BL is a very rare variant of gastric lymphomas, representing about 5% of all lymphomas of the stomach and 2.94% in our material (Table 1); large studies revealed no cases of gastric BLs.[ Gastric BL is mostly diagnosed in middle-aged persons, similar to our case, but young patients were also encountered.[ It is worthy mentioning that symptoms of patients can be related on the tumor biologic behavior, being about weight loss or progressive anemia, but fatal hemorrhage can also occur, such in the present case.
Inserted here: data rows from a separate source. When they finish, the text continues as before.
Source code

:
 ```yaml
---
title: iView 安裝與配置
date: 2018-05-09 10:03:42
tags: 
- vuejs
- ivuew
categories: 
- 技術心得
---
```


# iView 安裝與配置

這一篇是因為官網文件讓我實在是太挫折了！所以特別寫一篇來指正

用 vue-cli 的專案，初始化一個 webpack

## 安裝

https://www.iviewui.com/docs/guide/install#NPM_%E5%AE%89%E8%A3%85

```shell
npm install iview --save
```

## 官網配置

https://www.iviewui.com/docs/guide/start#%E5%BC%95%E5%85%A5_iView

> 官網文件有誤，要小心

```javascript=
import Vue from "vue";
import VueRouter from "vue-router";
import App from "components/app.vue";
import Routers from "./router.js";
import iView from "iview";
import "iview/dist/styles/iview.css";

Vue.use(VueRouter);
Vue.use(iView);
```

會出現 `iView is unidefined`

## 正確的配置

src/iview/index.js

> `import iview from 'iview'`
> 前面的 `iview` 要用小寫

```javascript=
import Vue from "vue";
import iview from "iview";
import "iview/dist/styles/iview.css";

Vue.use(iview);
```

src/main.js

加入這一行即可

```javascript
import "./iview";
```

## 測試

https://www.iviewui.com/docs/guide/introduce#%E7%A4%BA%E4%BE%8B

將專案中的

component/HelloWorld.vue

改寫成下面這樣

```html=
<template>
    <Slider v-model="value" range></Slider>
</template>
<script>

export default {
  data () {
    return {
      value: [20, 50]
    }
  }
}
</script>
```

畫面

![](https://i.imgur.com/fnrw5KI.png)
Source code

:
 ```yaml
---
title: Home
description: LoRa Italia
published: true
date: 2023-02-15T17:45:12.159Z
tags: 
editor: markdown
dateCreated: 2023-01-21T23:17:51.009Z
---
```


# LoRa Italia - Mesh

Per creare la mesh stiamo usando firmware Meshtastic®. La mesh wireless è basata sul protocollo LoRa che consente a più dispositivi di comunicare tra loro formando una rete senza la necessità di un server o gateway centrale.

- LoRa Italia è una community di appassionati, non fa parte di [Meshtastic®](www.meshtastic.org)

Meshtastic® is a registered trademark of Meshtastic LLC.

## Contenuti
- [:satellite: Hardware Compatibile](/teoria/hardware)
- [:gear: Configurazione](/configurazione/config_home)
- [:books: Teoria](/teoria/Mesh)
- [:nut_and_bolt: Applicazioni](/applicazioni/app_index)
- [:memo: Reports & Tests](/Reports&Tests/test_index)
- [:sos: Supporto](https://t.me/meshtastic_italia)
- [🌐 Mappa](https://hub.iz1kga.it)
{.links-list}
Postoperatively, diagnosis of BL is very difficult and is mainly based on the immunoprofile and presence of FISH-detected c-myc translocation and its fusion with IgH gene, which is the trigger of BL-genesis[ but can also occur during progression of other types of lymphomas.[ Other 70 gene mutations were also described in BL cells including ID3 (DNA binding protein inhibitor), GNA13, RET, IP3K gene (Inositol-Triphosphate 3-kinase), PIK3R1, the SWI/SNF genes ARID1A and SMARCA4, as well as CCT6B, SALL3, FTCD, and PC.[ In BL-cells it was also observed that INK4/ARF gene influences the p16 and p14 suppressor genes that control the Rb and p53 pathways.[ Due to above mentioned complex genetic background of BL, the genetic determinations should be completed by immunohistochemical stains.[ Except c-myc/IgH translocation, positivity for B-cell markers CD20 and CD79a, a Ki67 proliferative index >90% and negativity for bcl-2 and/or bcl-6 is required to differentiate BL from DLBCL, which is c-myc wild-type, the Ki67 index is >90% and the diagnosis does not depend on the expression of bcl-2 or bcl-6. The intermediate BL/DLBCL lymphomas are diagnosed in cases with Ki67 positivity expressed in >90% of the cells that have 1 of the 2 molecular profiles: cases with c-myc/IgH translocation with positivity for at least 1 of the 2 immunohistochemical markers, bcl-2 or bcl-6; or cases without c-myc/IgH translocation, independently from the bcl-2/bcl-6 expression.[

In the present case, although the genetic analyses were not performed, being about a postmortem diagnosis, the histological architecture and immunohistochemical profile of the tumor cells (CD10+/bcl-2-/bcl-6+ and a very high Ki67 index) allowed us to establish the diagnosis. However, in the daily practice, certification of diagnosis of BL is necessary to be based on the presence of c-myc translocations.

Although BL presents a rapid grow, screening programs could save lives in such cases. Moreover, BL-associated massive hemorrhage can be a life-threatening complication that is very difficult to be therapeutically managed in the advanced-staged cases.